→ **Problem requirements**
The listing must be copied out in full and exactly; no images go with it.

→ **Available data**
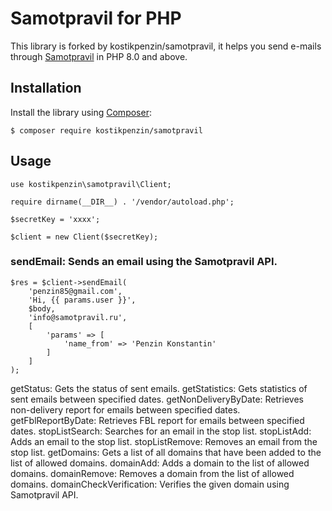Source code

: # Samotpravil for PHP

This library is forked by kostikpenzin/samotpravil, it helps you send e-mails through [Samotpravil](https://samotpravil.ru) in PHP 8.0 and above.

## Installation

Install the library using [Composer](https://getcomposer.org/):

```
$ composer require kostikpenzin/samotpravil
```

## Usage

```
use kostikpenzin\samotpravil\Client;

require dirname(__DIR__) . '/vendor/autoload.php';

$secretKey = 'xxxx';

$client = new Client($secretKey);
```

### sendEmail: Sends an email using the Samotpravil API.

```
$res = $client->sendEmail(
    'penzin85@gmail.com',
    'Hi, {{ params.user }}', 
    $body,
    'info@samotpravil.ru',
    [
        'params' => [
            'name_from' => 'Penzin Konstantin'
        ]
    ]
);
```


getStatus: Gets the status of sent emails.
getStatistics: Gets statistics of sent emails between specified dates.
getNonDeliveryByDate: Retrieves non-delivery report for emails between specified dates.
getFblReportByDate: Retrieves FBL report for emails between specified dates.
stopListSearch: Searches for an email in the stop list.
stopListAdd: Adds an email to the stop list.
stopListRemove: Removes an email from the stop list.
getDomains: Gets a list of all domains that have been added to the list of allowed domains.
domainAdd: Adds a domain to the list of allowed domains.
domainRemove: Removes a domain from the list of allowed domains.
domainCheckVerification: Verifies the given domain using Samotpravil API.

→ **Result of this task**
Source code

: # Samotpravil for PHP

This library is forked by kostikpenzin/samotpravil, it helps you send e-mails through [Samotpravil](https://samotpravil.ru) in PHP 8.0 and above.

## Installation

Install the library using [Composer](https://getcomposer.org/):

```
$ composer require kostikpenzin/samotpravil
```

## Usage

```
use kostikpenzin\samotpravil\Client;

require dirname(__DIR__) . '/vendor/autoload.php';

$secretKey = 'xxxx';

$client = new Client($secretKey);
```

### sendEmail: Sends an email using the Samotpravil API.

```
$res = $client->sendEmail(
    'penzin85@gmail.com',
    'Hi, {{ params.user }}', 
    $body,
    'info@samotpravil.ru',
    [
        'params' => [
            'name_from' => 'Penzin Konstantin'
        ]
    ]
);
```


getStatus: Gets the status of sent emails.
getStatistics: Gets statistics of sent emails between specified dates.
getNonDeliveryByDate: Retrieves non-delivery report for emails between specified dates.
getFblReportByDate: Retrieves FBL report for emails between specified dates.
stopListSearch: Searches for an email in the stop list.
stopListAdd: Adds an email to the stop list.
stopListRemove: Removes an email from the stop list.
getDomains: Gets a list of all domains that have been added to the list of allowed domains.
domainAdd: Adds a domain to the list of allowed domains.
domainRemove: Removes a domain from the list of allowed domains.
domainCheckVerification: Verifies the given domain using Samotpravil API.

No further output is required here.